## Problem
An exact retyping of all lines below is the answer; pictures do not belong in it.
--- --- ---
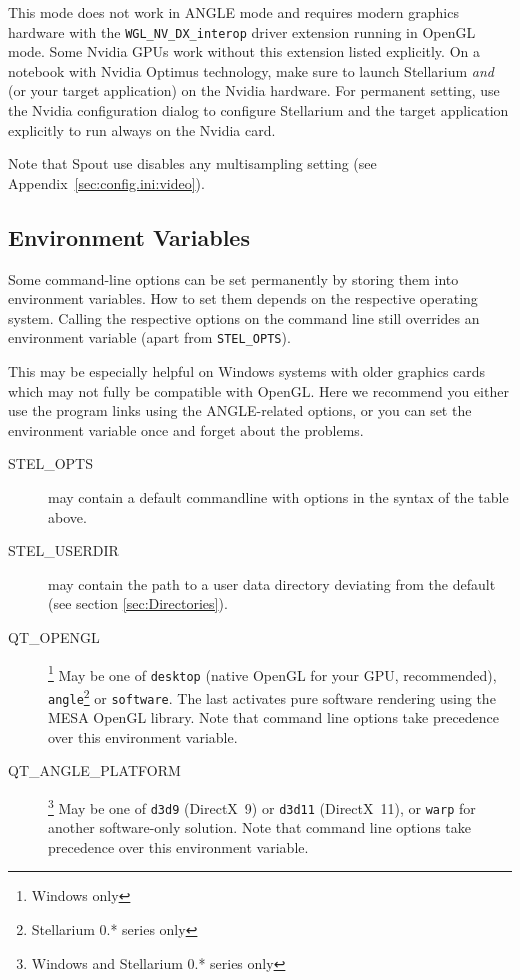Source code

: This mode does not work in ANGLE mode and requires modern graphics hardware with the \texttt{WGL\_NV\_DX\_interop} 
driver extension running in OpenGL mode. Some Nvidia GPUs work without this extension listed explicitly. 
On a notebook with Nvidia Optimus technology, make sure to launch Stellarium \emph{and}  
(or your target application) on the Nvidia hardware. 
For permanent setting, use the Nvidia configuration dialog to configure Stellarium and the target application explicitly to run always on the Nvidia card.

Note that Spout use disables any multisampling setting (see Appendix~\ref{sec:config.ini:video}). 

\subsection{Environment Variables}
\label{sec:Environment}

Some command-line options can be set permanently by storing them into
environment variables. How to set them depends on the respective
operating system. Calling the respective options on the command line
still overrides an environment variable (apart from
\texttt{STEL\_OPTS}).

This may be especially helpful on Windows systems with older graphics
cards which may not fully be compatible with OpenGL. Here we recommend
you either use the program links using the ANGLE-related options, or
you can set the environment variable once and forget about the
problems.

\begin{description}
\item[STEL\_OPTS] may contain a default commandline with options in the syntax of the table above.
\item[STEL\_USERDIR] may contain the path to a user data directory
  deviating from the default (see section \ref{sec:Directories}).
\item[QT\_OPENGL]\footnote{Windows only} May be one of \texttt{desktop} (native OpenGL for your GPU, recommended),
  \texttt{angle}\footnote{Stellarium 0.* series only} or \texttt{software}. The last activates pure software rendering using the MESA OpenGL library. Note that command line options take precedence over this environment variable.
\item[QT\_ANGLE\_PLATFORM]\footnote{Windows and Stellarium 0.* series only} May be one of \texttt{d3d9} (DirectX~9) or \texttt{d3d11} (DirectX~11),
  or \texttt{warp} for another software-only solution. Note that command line options take precedence over this environment variable.
\end{description}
--- --- ---
## Response area
Source code

: This mode does not work in ANGLE mode and requires modern graphics hardware with the \texttt{WGL\_NV\_DX\_interop} 
driver extension running in OpenGL mode. Some Nvidia GPUs work without this extension listed explicitly. 
On a notebook with Nvidia Optimus technology, make sure to launch Stellarium \emph{and}  
(or your target application) on the Nvidia hardware. 
For permanent setting, use the Nvidia configuration dialog to configure Stellarium and the target application explicitly to run always on the Nvidia card.

Note that Spout use disables any multisampling setting (see Appendix~\ref{sec:config.ini:video}). 

\subsection{Environment Variables}
\label{sec:Environment}

Some command-line options can be set permanently by storing them into
environment variables. How to set them depends on the respective
operating system. Calling the respective options on the command line
still overrides an environment variable (apart from
\texttt{STEL\_OPTS}).

This may be especially helpful on Windows systems with older graphics
cards which may not fully be compatible with OpenGL. Here we recommend
you either use the program links using the ANGLE-related options, or
you can set the environment variable once and forget about the
problems.

\begin{description}
\item[STEL\_OPTS] may contain a default commandline with options in the syntax of the table above.
\item[STEL\_USERDIR] may contain the path to a user data directory
  deviating from the default (see section \ref{sec:Directories}).
\item[QT\_OPENGL]\footnote{Windows only} May be one of \texttt{desktop} (native OpenGL for your GPU, recommended),
  \texttt{angle}\footnote{Stellarium 0.* series only} or \texttt{software}. The last activates pure software rendering using the MESA OpenGL library. Note that command line options take precedence over this environment variable.
\item[QT\_ANGLE\_PLATFORM]\footnote{Windows and Stellarium 0.* series only} May be one of \texttt{d3d9} (DirectX~9) or \texttt{d3d11} (DirectX~11),
  or \texttt{warp} for another software-only solution. Note that command line options take precedence over this environment variable.
\end{description}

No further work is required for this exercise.